Eğitim-Bir-Senden 28 Şubat
Abone ol28 Şubat'ın 10. yıldönümü eğitimcilerin de gündeminde. Eğitim-Bir-Sen Genel Merkezi basın açcıklaması yaptı.
Kamuoyunda “28 Şubat” adıyla bilinen, icracılarının ise sonradan
“postmodern darbe” adıyla tanımladıkları antidemokratik süreç,
bundan tam on yıl önce başlamıştı.
Halkın demokratik iradesine saygısız ve tahammülsüz kişilerin,
bulundukları makamları da istismar ederek başlattıkları karalama
kampanyaları, bir tür psikolojik savaş usulüyle yürütülmüş, siyasi
partiler kapatılmış, siyasetçiler, belediye başkanları, gazeteciler
ve işadamları başta olmak üzere binlerce insan görevinden
uzaklaştırılmıştı. Sonradan Başbakanlık Takip Kurulu ve Emniyet
Genel Müdürlüğü kayıtlarından hazırlanan rapora göre 1997'de 2 bin
956 kişi, 1998'de ise 4 bin 420 kişi "irticai faaliyetlere
katıldıkları" gerekçesiyle gözaltına alınmıştı.
Ağustos 1997’de İmam-Hatip Liselerinin orta kısımlarını kapatma
amacıyla 8 yıllık kesintisiz eğitim kanunu çıkarılmış, Ocak 1998’de
bir yıl önce iktidarda olan bir siyasi parti kapatılmış, aynı yılın
kasım ayında İstanbul Büyükşehir Belediye Başkanı, Başkanlık
görevinden düşürülmüştü.
Bu dönemde fişlemeler ve keyfi tutuklamalar artmış, üniversitelerde
ve çalışma hayatında başörtülü kadınlara yönelik eşi görülmemiş bir
ayrımcılık yapılmış, eğitim ve çalışma hakları hukuksuz ve kanunsuz
olarak ellerinden alınmıştır. Binlerce bayan kamu personeli ya
işinden atılmış, yahut istifaya zorlanmıştır. Öyle ki iş dünyası,
bakkal, kasap, köfteci gibi küçük esnafa varıncaya kadar fişlenmiş,
“yeşil sermaye” diye yaftalar icad edilerek en hafifinden haksız
rekabet suçu işlenmiştir.
Milletimizin ve kurumlarımızın demokrasiye olan bağlılıkları
sayesinde birer birer sahneden çekilen o dönemin aktörlerinin, akıl
almaz boyutlardaki hırsızlıklarına ve hainliklerine kılıf aramakta
oldukları, zamanla gün gibi açığa çıkmıştır.

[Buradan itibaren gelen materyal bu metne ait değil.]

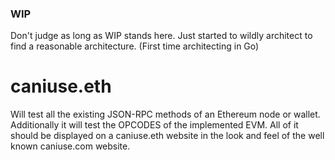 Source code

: ### WIP

Don't judge as long as WIP stands here. Just started to wildly architect to find a reasonable architecture. (First time architecting in Go)

# caniuse.eth

Will test all the existing JSON-RPC methods of an Ethereum node or wallet. Additionally it will test the OPCODES of the implemented EVM.
All of it should be displayed on a caniuse.eth website in the look and feel of the well known caniuse.com website.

Anlaşılmıştır ki o dillerine pelesenk ettikleri “irtica tehdidi”,
gerçekte işgal ettikleri makamlardan halk tarafından kovulmaları ve
çaldıkları millet malının millete iade edilmesi anlamına
gelmektedir.
On yıl sonra birtakım sözde sivil toplum (!) kuruluşlarının,
aralarına bir kamu konfederasyonunu da alarak 28 Şubat heveslisi
olarak ortaya çıkmaları, darbe heveslilerinin çarkına su taşımaya
kalkışmaları, “ulusal birlik” adıyla “ulus” iradesine ihanet
oyunlarını sahneleme girişimleri de hüsranla sonuçlanmıştır.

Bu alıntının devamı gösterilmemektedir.